Welcome back to Field Notes from RK Collective, a Sydney based product design studio helping our collaborators turn their ambitious ideas into real products, systems and experiences; designed with the communities they are meant to serve, built on circular principles, and delivered from strategy to market.
Field Notes is our monthly dispatch, not a portfolio update or a pitch. Just an honest account of what we're making, reading, and wrestling with. If you'd rather not be here, no hard feelings, unsubscribe below. If you stay, we'll make it worth your while.
This Monday we celebrated World Industrial Design Day
On June 29th, the World Design Organisation brought the global design community together for World Industrial Design Day 2026, streaming a full programme of conversations on how resilience is shaping the future of design across disciplines, communities and industries. RK Collective was invited to participate with a session on Crafted Liberation, an invitation to sit with the story, not just look at it.
Design discourse has generated a lot of language around designing resilient products, resilient cities, resilient communities, resilient supply chains. Considerably less about what it takes for a designer to remain capable of genuine presence inside complex problems, over time, without closing down. That gap is what this issue addresses.
The 3R Approach: Recognition, Relationships and Resilience
In this Issue, We wanted to return to Rafi Segal's Design Solidarity.

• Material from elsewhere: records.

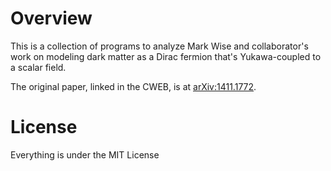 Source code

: # Overview

This is a collection of programs to analyze Mark Wise and collaborator's
work on modeling dark matter as a Dirac fermion that's Yukawa-coupled to
a scalar field.

The original paper, linked in the CWEB, is at
[arXiv:1411.1772](http://arxiv.org/abs/1411.1772).

# License

Everything is under the MIT License

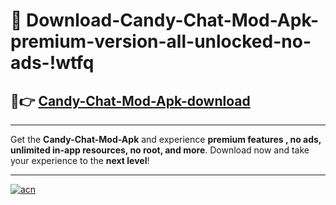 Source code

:# 🤖 Download-Candy-Chat-Mod-Apk-premium-version-all-unlocked-no-ads-!wtfq

## 🚀👉 [Candy-Chat-Mod-Apk-download](https://happymood.pages.dev?q=Candy+Chat+Mod+Apk&ref=wtfq)

---

Get the **Candy-Chat-Mod-Apk** and experience **premium features , no ads, unlimited in-app resources, no root, and more**. Download now and take your experience to the **next level**!

---

[![acn](https://i.imgur.com/s9jy2pZ.png)](https://happymood.pages.dev?q=Candy+Chat+Mod+Apk&ref=wtfq) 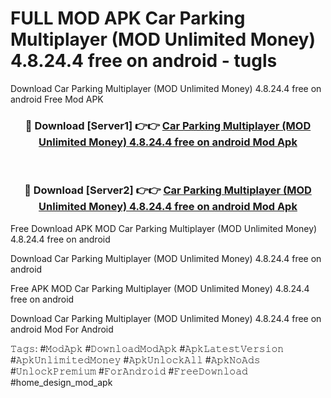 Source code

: # FULL MOD APK Car Parking Multiplayer (MOD Unlimited Money) 4.8.24.4 free on android - tugls
Download Car Parking Multiplayer (MOD Unlimited Money) 4.8.24.4 free on android Free Mod APK

<div align="center">
<h3>🔴 Download [Server1] 👉👉 <a href="https://apk-comot.site?title=Car_Parking_Multiplayer_(MOD_Unlimited_Money)_4.8.24.4_free_on_android">Car Parking Multiplayer (MOD Unlimited Money) 4.8.24.4 free on android Mod Apk</a></h3><br>

<h3>🔴 Download [Server2] 👉👉 <a href="https://apk-comot.site?title=Car_Parking_Multiplayer_(MOD_Unlimited_Money)_4.8.24.4_free_on_android">Car Parking Multiplayer (MOD Unlimited Money) 4.8.24.4 free on android Mod Apk</a></h3>
</div>


Free Download APK MOD Car Parking Multiplayer (MOD Unlimited Money) 4.8.24.4 free on android

Download Car Parking Multiplayer (MOD Unlimited Money) 4.8.24.4 free on android 

Free APK MOD Car Parking Multiplayer (MOD Unlimited Money) 4.8.24.4 free on android 

Download Car Parking Multiplayer (MOD Unlimited Money) 4.8.24.4 free on android Mod For Android

𝚃𝚊𝚐𝚜: #𝙼𝚘𝚍𝙰𝚙𝚔 #𝙳𝚘𝚠𝚗𝚕𝚘𝚊𝚍𝙼𝚘𝚍𝙰𝚙𝚔 #𝙰𝚙𝚔𝙻𝚊𝚝𝚎𝚜𝚝𝚅𝚎𝚛𝚜𝚒𝚘𝚗 #𝙰𝚙𝚔𝚄𝚗𝚕𝚒𝚖𝚒𝚝𝚎𝚍𝙼𝚘𝚗𝚎𝚢 #𝙰𝚙𝚔𝚄𝚗𝚕𝚘𝚌𝚔𝙰𝚕𝚕 #𝙰𝚙𝚔𝙽𝚘𝙰𝚍𝚜 #𝚄𝚗𝚕𝚘𝚌𝚔𝙿𝚛𝚎𝚖𝚒𝚞𝚖 #𝙵𝚘𝚛𝙰𝚗𝚍𝚛𝚘𝚒𝚍 #𝙵𝚛𝚎𝚎𝙳𝚘𝚠𝚗𝚕𝚘𝚊𝚍 #home_design_mod_apk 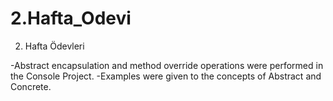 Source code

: # 2.Hafta_Odevi
2. Hafta Ödevleri

-Abstract encapsulation and method override operations were performed in the Console Project.
-Examples were given to the concepts of Abstract and Concrete.

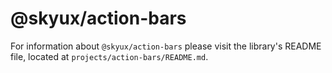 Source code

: # @skyux/action-bars

For information about `@skyux/action-bars` please visit the library's README file, located at `projects/action-bars/README.md`.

The authors argue that involving design only in the 'tactical execution' of a solution is itself a reductionist mindset. When designers recognise their moral agency fully, the role expands beyond servicing the demands of a single client or institution. Design solidarity takes place as a dialogue between form and collective self-transformation.
The imperative to design with, for and through solidarity, re-situates with whom we work, how we work, and how we can design beyond the capitalocentric conventions.

That framing names something we keep encountering in practice. Most briefs arrive already partitioned. A component to optimise. A pain point to fix. A milestone with a deadline. This is not inherently wrong. But it produces a specific kind of blindness: when you solve for the part without holding the whole, you do not create resilience. You relocate fragility.
Reductionist thinking is a trained habit of seeing. Break the problem into components, optimise each one, trust the whole will follow. It is mechanical; Take the mechanism apart, understand each piece, reassemble. But apply the same method to a river, partition it and solve each component, then put it back together, and you do not end up with a living thing. You understand the parts. You lose the system.
As Leyla Acaroglu points out, Systems thinking calls the alternative holism: seeing the whole before the parts, asking not what is broken but what the system is actually trying to do, who benefits from its current operation, and what deeper structures keep reproducing the same outcomes regardless of which components are replaced.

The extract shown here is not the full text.